米国の医学部でよく、"GO THE EXTRA MILES"と学生に教えます。病気で困っている人に対する、同じ人間としての愛情がある人はたとえ途中失敗があっても結局は素晴らしい医師になれるものと考えます。

 医学部を志す受験生へのメッセージ

ウイリアムクラーク博士の"BOYS BE AMBITIOUS"という言葉を改めて贈ります。つまりあなたがたは可能性の塊であるということです。あなたの志が正しく、それを達成する方法が理にかなっていれば必ず成功します。駿台という最高の場を十分に活用して、あなたの中の可能性を合格にかえてください。

 石井 達哉 先生
慶應義塾大学-医 卒業(開成高校卒業)

 医師として考えること

私が博士号を取得し、駿台以来の学問の恩師に御報告に伺った時のこと。その恩師がまさに病に陥りかけている光景に、習得した知識と技術を駆使し救命し得た出来事があった。医者冥利につき、学問を直接社会に還元しえた瞬間を震撼する思いで感じた。

 どんな駿台生でしたか?

論理的、本質的な駿台の授業は雲日の晴れ渡るかのような知的快楽。

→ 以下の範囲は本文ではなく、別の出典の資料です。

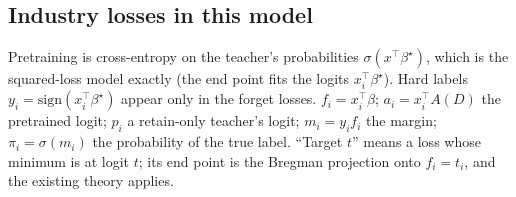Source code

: \documentclass[10pt]{article}
\begin{document}
\begin{landscape}
\section{Industry losses in this model}
\label{sec:industry}
{\footnotesize Pretraining is cross-entropy on the teacher's probabilities $\sigma(x^\top\beta^\star)$, which is the squared-loss model exactly (the end point fits the logits $x_i^\top\beta^\star$). Hard labels $y_i=\mathrm{sign}(x_i^\top\beta^\star)$ appear only in the forget losses. $f_i=x_i^\top\beta$; $a_i=x_i^\top A(D)$ the pretrained logit; $p_i$ a retain-only teacher's logit; $m_i=y_if_i$ the margin; $\pi_i=\sigma(m_i)$ the probability of the true label. ``Target $t$'' means a loss whose minimum is at logit $t$; its end point is the Bregman projection onto $f_i=t_i$, and the existing theory applies.}


\end{landscape}
\end{document}
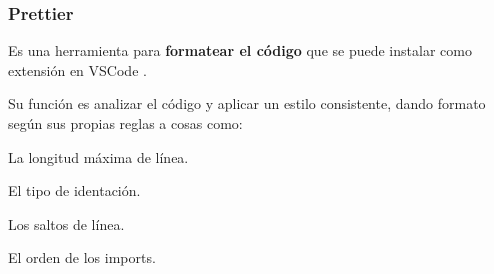\documentclass[12pt,twoside,titlepage]{report}
\begin{document}
\subsubsection{Prettier}

Es una herramienta para \textbf{formatear el código} que se puede instalar como extensión en VSCode \cite{prettier}. 

Su función es analizar el código y aplicar un estilo consistente, dando formato según sus propias reglas a cosas como: 

\begin{compactitem}
    \item La longitud máxima de línea.
    \item El tipo de identación.
    \item Los saltos de línea.
    \item El orden de los imports.
   \end{compactitem}

\end{document}
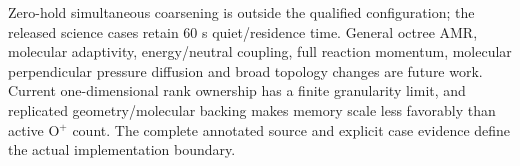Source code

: Zero-hold simultaneous coarsening is outside the qualified configuration;
the released science cases retain 60 s quiet/residence time. General
octree AMR, molecular adaptivity, energy/neutral coupling, full reaction
momentum, molecular perpendicular pressure diffusion and broad topology
changes are future work. Current one-dimensional rank ownership has a
finite granularity limit, and replicated geometry/molecular backing makes
memory scale less favorably than active O$^+$ count. The complete annotated
source and explicit case evidence define the actual implementation boundary.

一題の問題からも多くのことを吸収する姿勢、ウンウン唸って考え抜く習慣は駿台の賜物である。人生の中で最も幸せな時であった。

 医師に向いている人とは

正義感のある人、科学的探究心のある人、努力を継続できる人、そして人にとことん尽くせる誠実な人。

 医学部を志す受験生へのメッセージ

医者として患者を救うためにも、また学問追求のためにも、不屈の闘志を燃やし、たゆまぬ努力を続けてください。そして患者様にはいくら尽くしてもしすぎることはない位の気持ちで接してください。臨床技術、知識の習得は駿台で培った学習姿勢の延長線上にあると思ってください。医者は人間味豊かな、知情意をバランスよく発揮できる仕事だと思います。探究心、向上心を持って、常に高い理想に向かって前進し、果ては社会に貢献してください。皆様の成功を心よりお祈りしています。